Accident - Bankruptcy - Criminal Law / DUI - Business - Consumer - Employment - Family - Immigration - Real Estate - Tax - Traffic - Wills   Please click a topic or scroll down for more.

A

aprilsmom

Guest
What is the name of your state? Oklahoma

My husband and I just separated, we have a 2yr son who is severely disabled. Ever since his birth my husband has denied him, says no way he was the father of a freak. Needless to say our marriage has drastically gone down hill.
Someone told me that he would have to pay child support for life, is this true? And I don't think he is going to ask for visitation, but if he does, can I ask for supervised because of my son's health problems? I also have a 5yr daughter from previous marriage(he is deceased), my husband seems to think he has rights to her, and wants visitation, do I have to allow that?
Thanks
 


stealth2

Under the Radar Member
It is extremely likely, if the child is disabled to the extent that he will not be self-supporting, that the father will be required to help support him for the rest of his days.

If he is not the father (nor has he adopted) your daughter - he has no visitation rights.
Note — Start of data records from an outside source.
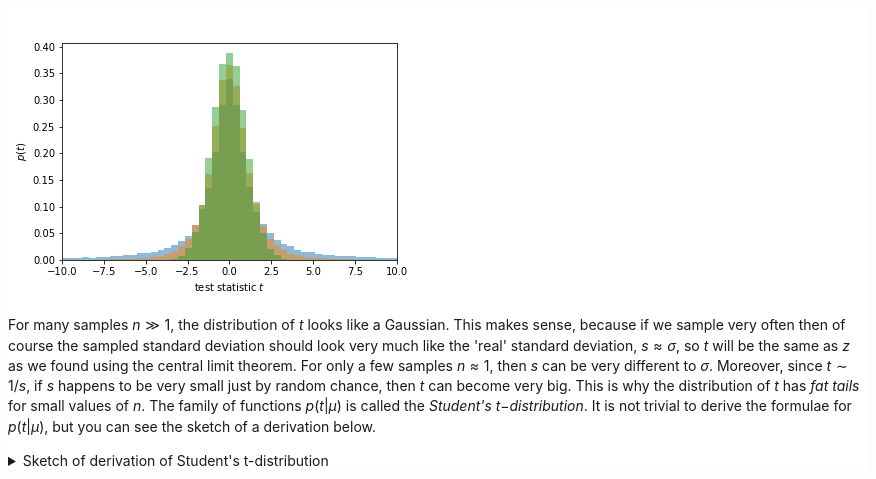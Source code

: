 ![Student's_distribution](Student's_distribution.png)

For many samples $n\gg 1$, the distribution of $t$ looks like a Gaussian. This makes sense, because if we sample very often then of course the sampled standard deviation should look very much like the 'real' standard deviation, $s \approx \sigma$, so $t$ will be the same as $z$ as we found using the central limit theorem. For only a few samples $n \approx 1$, then $s$ can be very different to $\sigma$. Moreover, since $t \sim 1/ s$, if $s$ happens to be very small just by random chance, then $t$ can become very big. This is why the distribution of $t$ has *fat tails* for small values of $n$. The family of functions $p(t | \mu )$ is called the *Student's $t-$distribution*. It is not trivial to derive the formulae for $p(t|\mu)$, but you can see the sketch of a derivation below.

<details><summary>Sketch of derivation of Student's t-distribution</summary>

#### Derivation of Student's $t-$distribution

The student's t-distribution is (for simplicity I first subtracted $\mu$ from the datapoints)
$$
p(t) = p(\frac{\sum_i x_i }{\sqrt n s}),
$$
where $s^2 = \sum_i x_i^2 / (n-1)$ is the sample variance. To get to $p(t)$, we need to go through the following steps:

1. ***Task:*** Compute $p(\sum_i x_i | \sigma) $.
   ***Method 1 (common)***: We typically *assume* that $p(x_i)$ is a normal distribution with variance $\sigma^2$, so that $p(\sum_i x_i / n) = \mathcal{N}(0, \sigma^2 / n)$.

   ***Method 2 (general):*** We can find a more general rule for the distribution of a sum by recognizing that the characteristic function satisfies
   $$
   \phi_{U+V}(k) = \langle \exp(ik(U+V)) \rangle = \langle \exp(ikU) \rangle\langle \exp(ikV) \rangle = \phi_U (k) \phi_V (k),
   $$
   and that multiplication in $k-$space corresponds to convolution in real space, so that $p(z=U+V) = (p(U)*p(V))(z)$. So if we know $p(U),p(V)$, then $p(z)$ can formally straightforwardly be found (although the convolution might be a messy integral to compute).

2. ***Task*:** Compute $p(s)$. ***Method:***

   1. Compute $p(y=x^2)$. This can be found using the conservation of probability, $|p(y) d y| = p(x)dx$. From this follows that $p(y=x^2) = \frac{1}{\sqrt{2\pi y}}e^{-y/2}$ .
   2. Now that we have $p(y = x^2)$, we need to find $p(\sum_i y_i)$. For this, we use the convolution theorem for summed variables that we found before.
   3. We now need to find $p(s={\sqrt z}^{-1})$ , which can again be found by using conservation of probability.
He could, I suppose, file for them if he has acted as the father. But his chances would be slim.

Best wishes to you and your children. I have no doubt that dealing with your son's disabilities is difficult for you, but I also have no doubt that you are able to find the joy that he brings you. God bless.
 
A

aprilsmom

Guest
momma_tiger said:
It is extremely likely, if the child is disabled to the extent that he will not be self-supporting, that the father will be required to help support him for the rest of his days.

If he is not the father (nor has he adopted) your daughter - he has no visitation rights. He could, I suppose, file for them if he has acted as the father. But his chances would be slim.

Best wishes to you and your children. I have no doubt that dealing with your son's disabilities is difficult for you, but I also have no doubt that you are able to find the joy that he brings you. God bless.

He's the only father my daughter has known, and she loves him dearly, and he's good to her, but he makes fun of her brother to her and it breaks my heart. No he hasn't adopted her, she gets death benefits from SS on her bio father. After the divorce I want to move closer to the hospital where I have to take my son for treatments, right now it's 2 1/2 hr drive twice a week. My husband says he can stop me from moving. I dont know this is all confusing, I have an appt with an attorney friday, maybe he will set my mind at ease.
Thanks for your reply
 

stealth2

Under the Radar Member
Best of luck Friday. I'm in court myself early friday morning, so if you can spare a good thought, it would be appreciated ;)
 
J

jez51

Guest
aprilsmom said:
What is the name of your state? Oklahoma

My husband and I just separated, we have a 2yr son who is severely disabled. Ever since his birth my husband has denied him, says no way he was the father of a freak. Needless to say our marriage has drastically gone down hill.
Someone told me that he would have to pay child support for life, is this true? And I don't think he is going to ask for visitation, but if he does, can I ask for supervised because of my son's health problems? I also have a 5yr daughter from previous marriage(he is deceased), my husband seems to think he has rights to her, and wants visitation, do I have to allow that?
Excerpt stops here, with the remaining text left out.